Once you have read the listing, output it exactly and completely.

**Data supplied**
§ §

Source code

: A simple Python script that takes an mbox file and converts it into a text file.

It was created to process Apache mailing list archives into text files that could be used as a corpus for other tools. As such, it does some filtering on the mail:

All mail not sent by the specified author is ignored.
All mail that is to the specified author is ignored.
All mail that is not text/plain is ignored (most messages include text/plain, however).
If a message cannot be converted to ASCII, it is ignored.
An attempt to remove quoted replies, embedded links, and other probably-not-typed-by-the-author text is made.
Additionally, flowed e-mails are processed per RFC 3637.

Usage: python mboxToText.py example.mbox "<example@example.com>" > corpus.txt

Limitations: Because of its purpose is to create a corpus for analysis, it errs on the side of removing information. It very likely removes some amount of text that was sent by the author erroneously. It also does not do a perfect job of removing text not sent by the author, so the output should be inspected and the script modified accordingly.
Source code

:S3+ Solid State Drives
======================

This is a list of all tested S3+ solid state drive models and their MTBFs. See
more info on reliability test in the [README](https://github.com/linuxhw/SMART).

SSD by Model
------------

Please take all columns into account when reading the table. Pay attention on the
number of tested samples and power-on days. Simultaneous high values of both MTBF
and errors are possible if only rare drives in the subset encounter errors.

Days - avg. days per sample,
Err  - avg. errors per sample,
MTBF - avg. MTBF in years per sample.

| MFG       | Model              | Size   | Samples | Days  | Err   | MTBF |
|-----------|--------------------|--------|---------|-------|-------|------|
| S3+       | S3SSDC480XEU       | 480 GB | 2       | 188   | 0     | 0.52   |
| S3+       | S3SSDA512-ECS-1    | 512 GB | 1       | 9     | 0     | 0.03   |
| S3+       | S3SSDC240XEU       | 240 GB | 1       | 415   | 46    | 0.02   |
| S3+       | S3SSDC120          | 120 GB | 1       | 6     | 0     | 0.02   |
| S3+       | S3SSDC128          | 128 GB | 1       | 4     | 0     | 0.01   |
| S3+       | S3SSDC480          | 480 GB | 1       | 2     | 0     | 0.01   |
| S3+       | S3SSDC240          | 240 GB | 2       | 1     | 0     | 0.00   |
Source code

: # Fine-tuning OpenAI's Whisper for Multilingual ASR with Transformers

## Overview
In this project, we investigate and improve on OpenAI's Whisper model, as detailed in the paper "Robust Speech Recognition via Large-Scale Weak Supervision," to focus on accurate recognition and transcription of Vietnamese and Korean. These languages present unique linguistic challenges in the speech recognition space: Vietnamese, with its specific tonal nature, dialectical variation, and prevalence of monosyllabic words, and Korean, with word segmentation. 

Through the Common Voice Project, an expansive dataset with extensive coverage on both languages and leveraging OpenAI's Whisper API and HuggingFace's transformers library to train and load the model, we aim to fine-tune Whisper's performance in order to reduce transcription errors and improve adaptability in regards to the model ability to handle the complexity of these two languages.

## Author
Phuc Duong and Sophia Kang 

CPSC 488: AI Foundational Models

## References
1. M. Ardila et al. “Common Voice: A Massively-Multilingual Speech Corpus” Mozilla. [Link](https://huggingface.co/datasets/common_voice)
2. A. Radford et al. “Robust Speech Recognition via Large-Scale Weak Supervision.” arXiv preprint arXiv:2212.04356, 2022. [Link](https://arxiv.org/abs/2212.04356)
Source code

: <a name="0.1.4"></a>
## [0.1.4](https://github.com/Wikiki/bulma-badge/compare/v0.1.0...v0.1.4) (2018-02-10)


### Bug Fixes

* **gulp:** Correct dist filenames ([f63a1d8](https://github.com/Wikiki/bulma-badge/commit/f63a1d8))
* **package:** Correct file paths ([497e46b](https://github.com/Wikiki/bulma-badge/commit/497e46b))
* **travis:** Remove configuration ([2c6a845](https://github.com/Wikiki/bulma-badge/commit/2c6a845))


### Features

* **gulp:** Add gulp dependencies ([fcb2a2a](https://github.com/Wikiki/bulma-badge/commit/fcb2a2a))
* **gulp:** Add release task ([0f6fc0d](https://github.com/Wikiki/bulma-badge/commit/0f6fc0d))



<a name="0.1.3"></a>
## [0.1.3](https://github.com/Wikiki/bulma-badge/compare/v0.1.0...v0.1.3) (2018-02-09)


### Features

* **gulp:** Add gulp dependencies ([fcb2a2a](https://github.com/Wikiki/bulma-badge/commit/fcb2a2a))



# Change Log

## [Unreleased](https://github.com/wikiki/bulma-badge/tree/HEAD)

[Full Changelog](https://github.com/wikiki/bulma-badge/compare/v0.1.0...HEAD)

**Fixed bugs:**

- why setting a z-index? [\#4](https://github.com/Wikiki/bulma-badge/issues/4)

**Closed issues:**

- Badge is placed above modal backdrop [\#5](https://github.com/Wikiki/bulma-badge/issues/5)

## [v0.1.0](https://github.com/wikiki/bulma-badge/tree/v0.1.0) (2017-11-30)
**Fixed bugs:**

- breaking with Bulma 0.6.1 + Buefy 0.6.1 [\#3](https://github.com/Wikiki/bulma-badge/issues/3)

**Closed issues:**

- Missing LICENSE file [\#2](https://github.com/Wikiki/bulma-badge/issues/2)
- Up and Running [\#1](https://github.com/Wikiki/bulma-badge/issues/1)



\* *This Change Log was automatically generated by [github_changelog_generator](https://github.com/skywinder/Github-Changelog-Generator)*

§ §

**Solution for this exercise**
Source code

: A simple Python script that takes an mbox file and converts it into a text file.

It was created to process Apache mailing list archives into text files that could be used as a corpus for other tools. As such, it does some filtering on the mail:

All mail not sent by the specified author is ignored.
All mail that is to the specified author is ignored.
All mail that is not text/plain is ignored (most messages include text/plain, however).
If a message cannot be converted to ASCII, it is ignored.
An attempt to remove quoted replies, embedded links, and other probably-not-typed-by-the-author text is made.
Additionally, flowed e-mails are processed per RFC 3637.

Usage: python mboxToText.py example.mbox "<example@example.com>" > corpus.txt

Limitations: Because of its purpose is to create a corpus for analysis, it errs on the side of removing information. It very likely removes some amount of text that was sent by the author erroneously. It also does not do a perfect job of removing text not sent by the author, so the output should be inspected and the script modified accordingly.
Source code

:S3+ Solid State Drives
======================

This is a list of all tested S3+ solid state drive models and their MTBFs. See
more info on reliability test in the [README](https://github.com/linuxhw/SMART).

SSD by Model
------------

Please take all columns into account when reading the table. Pay attention on the
number of tested samples and power-on days. Simultaneous high values of both MTBF
and errors are possible if only rare drives in the subset encounter errors.

Days - avg. days per sample,
Err  - avg. errors per sample,
MTBF - avg. MTBF in years per sample.

| MFG       | Model              | Size   | Samples | Days  | Err   | MTBF |
|-----------|--------------------|--------|---------|-------|-------|------|
| S3+       | S3SSDC480XEU       | 480 GB | 2       | 188   | 0     | 0.52   |
| S3+       | S3SSDA512-ECS-1    | 512 GB | 1       | 9     | 0     | 0.03   |
| S3+       | S3SSDC240XEU       | 240 GB | 1       | 415   | 46    | 0.02   |
| S3+       | S3SSDC120          | 120 GB | 1       | 6     | 0     | 0.02   |
| S3+       | S3SSDC128          | 128 GB | 1       | 4     | 0     | 0.01   |
| S3+       | S3SSDC480          | 480 GB | 1       | 2     | 0     | 0.01   |
| S3+       | S3SSDC240          | 240 GB | 2       | 1     | 0     | 0.00   |
Source code

: # Fine-tuning OpenAI's Whisper for Multilingual ASR with Transformers

## Overview
In this project, we investigate and improve on OpenAI's Whisper model, as detailed in the paper "Robust Speech Recognition via Large-Scale Weak Supervision," to focus on accurate recognition and transcription of Vietnamese and Korean. These languages present unique linguistic challenges in the speech recognition space: Vietnamese, with its specific tonal nature, dialectical variation, and prevalence of monosyllabic words, and Korean, with word segmentation. 

Through the Common Voice Project, an expansive dataset with extensive coverage on both languages and leveraging OpenAI's Whisper API and HuggingFace's transformers library to train and load the model, we aim to fine-tune Whisper's performance in order to reduce transcription errors and improve adaptability in regards to the model ability to handle the complexity of these two languages.

## Author
Phuc Duong and Sophia Kang 

CPSC 488: AI Foundational Models

## References
1. M. Ardila et al. “Common Voice: A Massively-Multilingual Speech Corpus” Mozilla. [Link](https://huggingface.co/datasets/common_voice)
2. A. Radford et al. “Robust Speech Recognition via Large-Scale Weak Supervision.” arXiv preprint arXiv:2212.04356, 2022. [Link](https://arxiv.org/abs/2212.04356)
Source code

: <a name="0.1.4"></a>
## [0.1.4](https://github.com/Wikiki/bulma-badge/compare/v0.1.0...v0.1.4) (2018-02-10)


### Bug Fixes

* **gulp:** Correct dist filenames ([f63a1d8](https://github.com/Wikiki/bulma-badge/commit/f63a1d8))
* **package:** Correct file paths ([497e46b](https://github.com/Wikiki/bulma-badge/commit/497e46b))
* **travis:** Remove configuration ([2c6a845](https://github.com/Wikiki/bulma-badge/commit/2c6a845))


### Features

* **gulp:** Add gulp dependencies ([fcb2a2a](https://github.com/Wikiki/bulma-badge/commit/fcb2a2a))
* **gulp:** Add release task ([0f6fc0d](https://github.com/Wikiki/bulma-badge/commit/0f6fc0d))



<a name="0.1.3"></a>
## [0.1.3](https://github.com/Wikiki/bulma-badge/compare/v0.1.0...v0.1.3) (2018-02-09)


### Features

* **gulp:** Add gulp dependencies ([fcb2a2a](https://github.com/Wikiki/bulma-badge/commit/fcb2a2a))



# Change Log

## [Unreleased](https://github.com/wikiki/bulma-badge/tree/HEAD)

[Full Changelog](https://github.com/wikiki/bulma-badge/compare/v0.1.0...HEAD)

**Fixed bugs:**

- why setting a z-index? [\#4](https://github.com/Wikiki/bulma-badge/issues/4)

**Closed issues:**

- Badge is placed above modal backdrop [\#5](https://github.com/Wikiki/bulma-badge/issues/5)

## [v0.1.0](https://github.com/wikiki/bulma-badge/tree/v0.1.0) (2017-11-30)
**Fixed bugs:**

- breaking with Bulma 0.6.1 + Buefy 0.6.1 [\#3](https://github.com/Wikiki/bulma-badge/issues/3)

**Closed issues:**

- Missing LICENSE file [\#2](https://github.com/Wikiki/bulma-badge/issues/2)
- Up and Running [\#1](https://github.com/Wikiki/bulma-badge/issues/1)



\* *This Change Log was automatically generated by [github_changelog_generator](https://github.com/skywinder/Github-Changelog-Generator)*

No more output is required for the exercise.